0

I need to parse an XML file with the following structure: EDITED

<?xml version="1.0" encoding="windows-1252" ?>
<TABLE>
    <COMPO>
          <alim_code> 1000 </alim_code>
          <const_code> 56700 </const_code>
          <teneur> 0 </teneur>
          <min missing=" " />
          <max missing=" " />
          <code_confiance> D </code_confiance>
          <source_code missing="." />
    </COMPO>
    <COMPO>
          <alim_code> 1000 </alim_code>
          <const_code> 60000 </const_code>
          <teneur> 37,5 </teneur>
          <min>         37,3 </min>
          <max>         37,6 </max>
          <code_confiance> D </code_confiance>
          <source_code> 38 </source_code>
    </COMPO>
</TABLE>

As you can see several fields are described differently when the value is known or missing. I have tried to use ReadXml() in a DataSet but it does not seems to work on "variable structure". Looks like the solution is probably to use Xdocument and LINQ but I am ignorant about LINQ and I did not succeed to write a working code.

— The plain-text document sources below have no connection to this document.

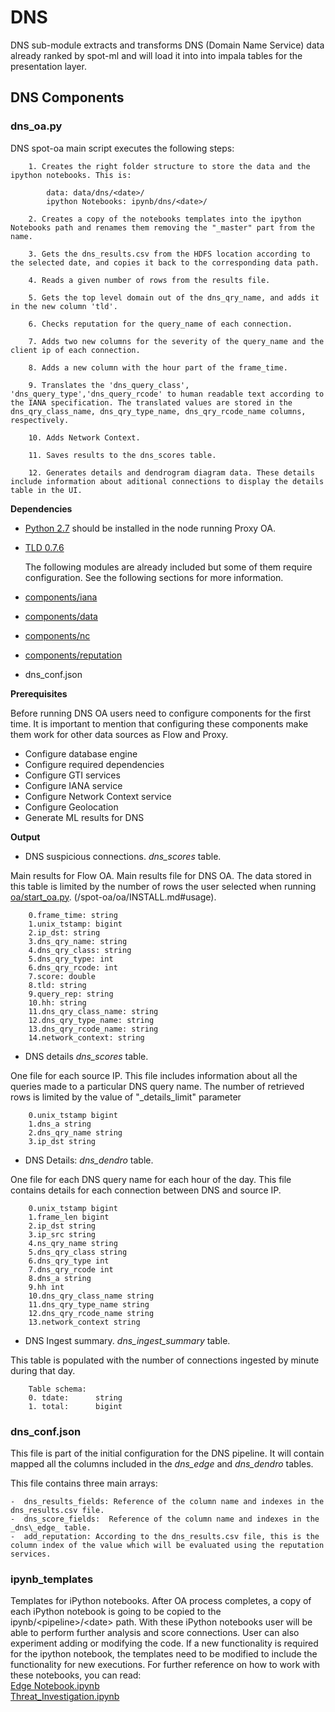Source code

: # DNS

DNS sub-module extracts and transforms DNS (Domain Name Service) data already ranked by spot-ml and will load it into into impala tables for the presentation layer.

## DNS Components

### dns_oa.py

DNS spot-oa main script executes the following steps:


		1. Creates the right folder structure to store the data and the ipython notebooks. This is: 
		
			data: data/dns/<date>/
			ipython Notebooks: ipynb/dns/<date>/
		
		2. Creates a copy of the notebooks templates into the ipython Notebooks path and renames them removing the "_master" part from the name.

		3. Gets the dns_results.csv from the HDFS location according to the selected date, and copies it back to the corresponding data path.

		4. Reads a given number of rows from the results file.

		5. Gets the top level domain out of the dns_qry_name, and adds it in the new column 'tld'.

		6. Checks reputation for the query_name of each connection.

		7. Adds two new columns for the severity of the query_name and the client ip of each connection.

		8. Adds a new column with the hour part of the frame_time.

		9. Translates the 'dns_query_class', 'dns_query_type','dns_query_rcode' to human readable text according to the IANA specification. The translated values are stored in the dns_qry_class_name, dns_qry_type_name, dns_qry_rcode_name columns, respectively.

		10. Adds Network Context.

		11. Saves results to the dns_scores table.

    	12. Generates details and dendrogram diagram data. These details include information about aditional connections to display the details table in the UI.


**Dependencies**

- [Python 2.7](https://www.python.org/download/releases/2.7/) should be installed in the node running Proxy OA.  
- [TLD 0.7.6](https://pypi.python.org/pypi/tld/0.7.6)

	The following modules are already included but some of them require configuration. See the following sections for more information. 
- [components/iana](/spot-oa/oa/components#IANA-iana)
- [components/data](/spot-oa/oa/components#data)
- [components/nc](/spot-oa/oa/components#network-context-nc)
- [components/reputation](/spot-oa/oa/components/reputation)
- dns_conf.json 
 
    
**Prerequisites**

Before running DNS OA users need to configure components for the first time. It is important to mention that configuring these components make them work for other data sources as Flow and Proxy.  

- Configure database engine
- Configure required dependencies
- Configure GTI services
- Configure IANA service
- Configure Network Context service
- Configure Geolocation 
- Generate ML results for DNS
  

**Output**

- DNS suspicious connections. _dns\_scores_ table.

Main results for Flow OA. Main results file for DNS OA. The data stored in this table is limited by the number of rows the user selected when running [oa/start_oa.py](/spot-oa/oa/INSTALL.md#usage). (/spot-oa/oa/INSTALL.md#usage).
  
		0.frame_time: string		
		1.unix_tstamp: bigint		
		2.ip_dst: string		
		3.dns_qry_name: string		
		4.dns_qry_class: string		
		5.dns_qry_type: int		
		6.dns_qry_rcode: int
		7.score: double	
		8.tld: string		
		9.query_rep: string		
		10.hh: string	
		11.dns_qry_class_name: string		
		12.dns_qry_type_name: string		
		13.dns_qry_rcode_name: string		
		14.network_context: string	 


- DNS details _dns\_scores_ table.  

One file for each source IP. This file includes information about all the queries made to a particular DNS query name. The number of retrieved rows is limited by the value of "\_details\_limit" parameter
 
		0.unix_tstamp bigint 
		1.dns_a string
		2.dns_qry_name string
		3.ip_dst string 


- DNS Details: _dns\_dendro_ table.  

One file for each DNS query name for each hour of the day. This file contains details for each
connection between DNS and source IP.
 
		0.unix_tstamp bigint
    	1.frame_len bigint
    	2.ip_dst string
    	3.ip_src string
    	4.ns_qry_name string
    	5.dns_qry_class string
    	6.dns_qry_type int
    	7.dns_qry_rcode int
    	8.dns_a string
    	9.hh int
    	10.dns_qry_class_name string
    	11.dns_qry_type_name string
    	12.dns_qry_rcode_name string
    	13.network_context string


- DNS Ingest summary. _dns\_ingest\_summary_ table.

This table is populated with the number of connections ingested by minute during that day.

        Table schema:
        0. tdate:      string
        1. total:      bigint 
 

### dns_conf.json
This file is part of the initial configuration for the DNS pipeline. It will contain mapped all the columns included in the _dns\_edge_ and _dns\_dendro_ tables.

This file contains three main arrays:

	-  dns_results_fields: Reference of the column name and indexes in the dns_results.csv file.	 
	-  dns_score_fields:  Reference of the column name and indexes in the _dns\_edge_ table.
	-  add_reputation: According to the dns_results.csv file, this is the column index of the value which will be evaluated using the reputation services.


### ipynb_templates 
Templates for iPython notebooks.
After OA process completes, a copy of each iPython notebook is going to be copied to the ipynb/\<pipeline>/\<date> path. 
With these iPython notebooks user will be able to perform further analysis and score connections. User can also
experiment adding or modifying the code. 
If a new functionality is required for the ipython notebook, the templates need to be modified to include the functionality for new executions.
For further reference on how to work with these notebooks, you can read:  
[Edge Notebook.ipynb](/spot-oa/oa/dns/ipynb_templates/EdgeNotebook.md)  
[Threat_Investigation.ipynb](/spot-oa/oa/dns/ipynb_templates/ThreatInvestigation.md)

I would appreciate if someone can show me possible code to parse and print (or even better add to a db) the content of this kind of XML file.

3 Answers 3

3

Linq will not be helpful here. What you can do is create the DTO for your xml using the sample xml that contains all the attributes and nodes which can be returned in the xml.

and then deserialize the xml in to that type.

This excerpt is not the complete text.